The first step to hiring our law firm is to contact one of our intake coordinators who can schedule an initial consultation with the attorney of your choice. After the consultation if you choose to hire Tuft, Lach, Jerabek & O’Connell, PLLC you will be required to sign an Agreement for Legal Services, which outlines our rates and the terms of our representation and pay a retainer fee, the amount of which varies depending on the complexity of your case. For your convenience, our law firm accepts all major credit cards for payment.
How much does a divorce cost?
Just as no two people are alike, no two divorces are alike either. The cost of a divorce can vary drastically depending upon several factors, including the number and the complexity of the issues involved and whether parties are willing to work toward an amicable resolution of the issues. A couple that has already agreed on all of the issues, such as custody, parenting time, child support, and division of the marital estate prior to commencing a divorce action could spend as little as a few thousand dollars. A couple that has complex issues, such as custody or division of a large marital estate could spend $10,000, $25,000, $50,000 or more. There are many factors that impact the cost of the dissolution, including whether the attorneys are able to effectively communicate and advocate on behalf of their clients; the behavior and attitude of the parties; and even how the judge handles the divorce proceeding. Though during this time emotions are often running high and it may be difficult to remain practical, it is important to be realistic about what can be accomplished within the limitations of one’s budget.
What is a no-fault divorce?
“No-fault” divorce describes any divorce where the spouse asking for a divorce does not have to prove that the other spouse did something wrong. Minnesota is a no-fault divorce state and the parties will be granted a divorce regardless of the basis for the disintegration of the marriage. In fact, the court will not inquire as to the basis for the break up of the marriage except to the extent that it impacts child custody or other issues before the court.
What is a legal separation?
A legal separation is when the parties remain married, but the court regulates the marriage in terms of determining use and possession of property, setting spousal maintenance, child support, custody and parenting time. In a legal separation, the court may not award ownership of property. Though Minnesota law provides for legal separation, it is infrequently used. Sometimes parties prefer a legal separation in the hopes of an eventual reconciliation. A legal separation can be, and often is, converted to a divorce proceeding by either party.
What are the requirements for filing a petition for divorce?
To file a petition for dissolution of marriage in the State of Minnesota you must be a resident or domiciled in our state for at least 180 days. This residency provision can vary from state to state. There is no residency requirement for filing a Petition for Legal Separation. You must also pay the Court a filing fee.
Does it matter whether I initiate the divorce or my spouse does?
In general, it does not matter who the initiating party is in a divorce proceeding. It is the court’s view that each party is entitled to a fair result no matter who commences the action.

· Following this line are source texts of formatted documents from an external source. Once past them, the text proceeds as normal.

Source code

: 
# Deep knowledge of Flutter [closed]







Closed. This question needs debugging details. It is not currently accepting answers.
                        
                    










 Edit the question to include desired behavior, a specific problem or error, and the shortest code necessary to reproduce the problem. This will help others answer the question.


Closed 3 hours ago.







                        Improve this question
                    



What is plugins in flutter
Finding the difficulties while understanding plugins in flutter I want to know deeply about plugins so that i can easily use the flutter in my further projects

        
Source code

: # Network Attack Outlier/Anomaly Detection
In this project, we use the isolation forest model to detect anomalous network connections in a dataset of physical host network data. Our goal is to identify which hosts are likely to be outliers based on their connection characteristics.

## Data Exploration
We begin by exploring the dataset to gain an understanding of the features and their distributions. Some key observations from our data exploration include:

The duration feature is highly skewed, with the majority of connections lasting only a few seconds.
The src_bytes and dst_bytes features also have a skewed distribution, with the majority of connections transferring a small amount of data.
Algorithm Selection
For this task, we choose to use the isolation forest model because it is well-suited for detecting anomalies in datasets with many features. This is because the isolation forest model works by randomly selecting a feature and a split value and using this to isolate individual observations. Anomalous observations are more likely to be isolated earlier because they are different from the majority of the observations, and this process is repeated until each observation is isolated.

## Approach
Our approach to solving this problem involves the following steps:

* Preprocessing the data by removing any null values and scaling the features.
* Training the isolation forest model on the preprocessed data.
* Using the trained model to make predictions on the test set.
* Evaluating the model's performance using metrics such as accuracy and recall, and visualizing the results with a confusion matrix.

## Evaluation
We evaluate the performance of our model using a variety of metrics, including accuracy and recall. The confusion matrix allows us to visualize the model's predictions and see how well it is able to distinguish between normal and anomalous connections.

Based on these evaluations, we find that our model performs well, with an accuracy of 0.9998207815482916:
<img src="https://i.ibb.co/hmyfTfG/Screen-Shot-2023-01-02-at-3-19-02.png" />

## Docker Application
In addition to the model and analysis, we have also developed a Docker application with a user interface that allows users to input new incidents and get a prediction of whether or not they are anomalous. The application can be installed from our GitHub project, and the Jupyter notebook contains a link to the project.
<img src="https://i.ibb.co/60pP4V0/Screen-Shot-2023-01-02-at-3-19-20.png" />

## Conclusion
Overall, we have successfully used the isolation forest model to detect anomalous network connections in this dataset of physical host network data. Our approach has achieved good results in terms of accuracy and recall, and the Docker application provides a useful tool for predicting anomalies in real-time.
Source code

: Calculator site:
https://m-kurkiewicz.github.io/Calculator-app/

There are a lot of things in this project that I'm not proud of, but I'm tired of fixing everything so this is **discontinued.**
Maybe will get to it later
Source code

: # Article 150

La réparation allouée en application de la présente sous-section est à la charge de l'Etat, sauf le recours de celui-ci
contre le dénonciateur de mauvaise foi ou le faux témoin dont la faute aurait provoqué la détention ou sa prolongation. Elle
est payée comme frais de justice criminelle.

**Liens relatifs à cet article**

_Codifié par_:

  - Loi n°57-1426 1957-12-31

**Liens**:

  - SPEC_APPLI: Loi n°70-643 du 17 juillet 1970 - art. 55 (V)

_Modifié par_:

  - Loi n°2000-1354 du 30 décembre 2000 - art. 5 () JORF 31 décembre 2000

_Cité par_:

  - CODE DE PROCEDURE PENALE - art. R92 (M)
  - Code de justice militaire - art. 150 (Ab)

What is a collaborative divorce?
In the collaborative divorce process, both parties to the divorce action agree to make a good faith effort to resolve all issues on their own with the assistance of their attorneys and without putting any issues of their divorce before the court. The collaborative process is often used by individuals who wish to minimize conflict, protect their children from the harm litigation can cause, and preserve a respectful working relationship after the divorce process is over. Under this process both parties must use attorneys who are members of the Collaborative Law Institute to handle their divorce. The parties and attorneys sign a Participation Agreement at the beginning of the case whereby they agree to proceed through the collaborative process, cooperatively exchange financial information, and maintain confidentiality. If at any point during the process it is determined that the case cannot be resolved without litigation, both attorneys must withdraw from the case, and the parties must hire new counsel to represent them or proceed pro se (without counsel). Dan O’Connell is a member of the Collaborative Law Institute and a has experience working within the collaborative divorce process.
What is divorce mediation?
Divorce mediation is a process by which parties to a divorce agree to meet with a neutral third party to help them reach an amicable resolution on the issues of their divorce. Mediation can be a very useful tool in many situations and is often ordered by the court once a divorce action has been commenced. However, there are situations in which mediation is not appropriate, such as if one party has been the victim of domestic abuse at the hands the other spouse, or otherwise feels threatened or intimidated by their spouse. Thomas Tuft, Susan Lach, John Jerabek, Dan O’Connell, Letty Van Ert, Lindsey O’Connell and Alexandra Connell, in addition to being licensed attorneys are also Rule 114 Qualified Neutrals (mediators).
How long does it take to complete a divorce?
The length of a divorce action can vary greatly with each individual case. If the parties are in agreement on all of the issues in their divorce their case may be completed in a matter of weeks. However, if the matter needs to be litigated in Court (i.e. issues are being contested) it could take significantly longer before the divorce can be finalized. If the court needs to schedule the case for trial, the divorce process could take twelve months, if not longer, in order to finalize the divorce.
Can the provisions of a divorce decree be changed at a later time?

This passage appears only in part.